Clarence Howard Clark Jr. (1862 – January 9, 1916) was a financier in Philadelphia, Pennsylvania.
He was born in 1862 to Clarence Howard Clark Sr. He followed his father into his grandfather's business, hiring on as a clerk with E. W. Clark & Co. in 1879 and becoming a partner in 1885. He was admitted to the Philadelphia Stock Exchange in 1888 and served for 10 years as president of the Centennial National Bank.[1]
The son, who often went by the name C. Howard Clark, built his own mansion near his father's house in West Philadelphia, at 4220 Spruce Street, on the southwest corner of 42nd Street. He later moved to "Chestnutwold Farm" at Valley Forge and Dorset roads in Devon, Pennsylvania, where he built a house in 1911 on a century-old 57-acre estate that he bought from Christopher Fallon, which he bought from the Perkins family.[2] The Clarks sold the estate in 1923 for $250,000 ($ today) to Dorothy E. Cadwalader.[3]
An avid yachtman, Clark was a member of the Corinthian Yacht Club of Philadelphia; the New York Yacht Club; and the Eastern Yacht Club and the Corinthian, both of Marblehead, Massachusetts.
Clark died of "a stroke of apoplexy" on January 10, 1916, at the Pineland Country Club in Mullins, South Carolina.[4]

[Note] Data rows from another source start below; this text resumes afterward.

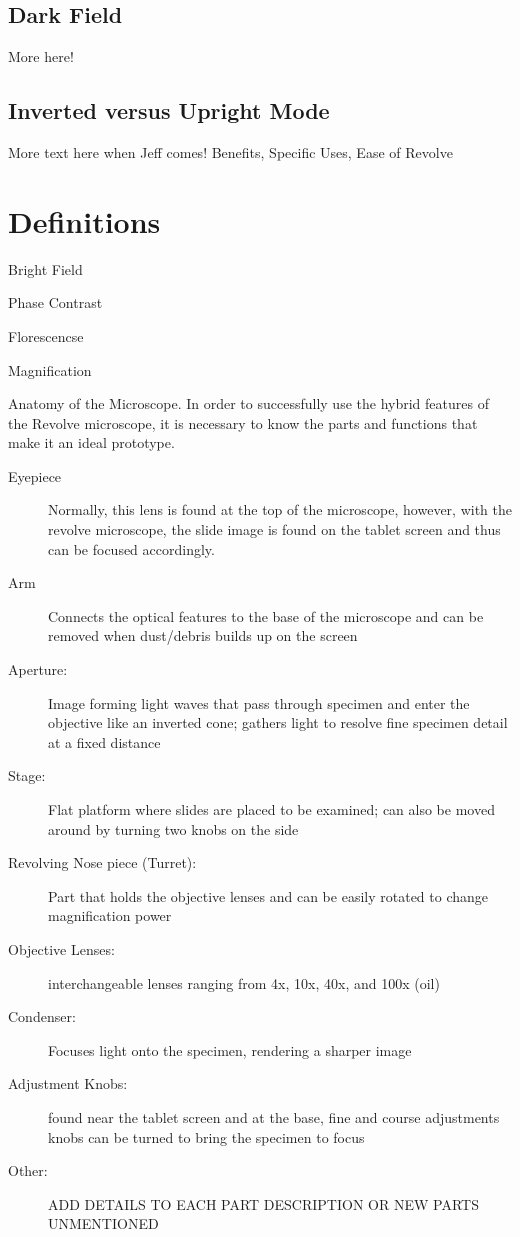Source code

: \documentclass[12pt]{../SOP2}
\begin{document}
\subsection*{Dark Field}

\NP More here!

\subsection*{Inverted versus Upright Mode}

More text here when Jeff comes!
Benefits, Specific Uses, Ease of Revolve

\section{Definitions}

\NP Bright Field

\NP Phase Contrast

\NP Florescencse

\NP Magnification

\NP Anatomy of the Microscope. In order to successfully use the hybrid features of the Revolve microscope, it is necessary to know the parts and functions that make it an ideal prototype.

\begin{description}
  \item[Eyepiece] Normally, this lens is found  at the top of the microscope, however, with the revolve microscope, the slide image is found on the tablet screen and thus can be focused accordingly.
  \item[Arm] Connects the optical features to the base of the microscope and can be removed when dust/debris builds up on the screen 
  \item[Aperture:] Image forming light waves that pass through specimen and enter the objective like an inverted cone; gathers light to resolve fine specimen detail at a fixed distance
  \item[Stage:] Flat platform where slides are placed to be examined; can also be moved around by turning two knobs on the side 
  \item[Revolving Nose piece (Turret):] Part that holds the objective lenses and can be easily rotated to change magnification power
  \item[Objective Lenses:] interchangeable lenses ranging from 4x, 10x, 40x, and 100x (oil)
  \item[Condenser:] Focuses light onto the specimen, rendering a sharper image
  \item[Adjustment Knobs:] found near the tablet screen and at the base, fine and course adjustments knobs can be turned to bring the specimen to focus 

\item[Other:] ADD DETAILS TO EACH PART DESCRIPTION OR NEW PARTS UNMENTIONED 

\end{description}
\end{document}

He was survived by his wife, Eleanor D. Head Clark Jr., who died August 29, 1930, at her summer home in Northeast Harbor, Maine, and a son, Clarence H. Clark III (-1943).[5] Clark III, whose own financial partnership, Kendrick & Co., failed in 1922, was a member of the First Troop Philadelphia City Cavalry,[6] with which he served during World War I as a captain in the 310th Field Artillery. Clark III married Eleanor Townsend Clark (1899-1981), with whom he had two daughters, including Eleanor Yerkes, and a son, Clarence H. Clark IV,[7] who served in the Army Air Corps during World War II. Clark IV, husband of Jean E. Clark, had a son, Clarence H. Clark V, and a daughter, Amy Clark (d. 2012). Clark V and his wife Kathleen had a son, Chip, and a daughter, Betsy.[8]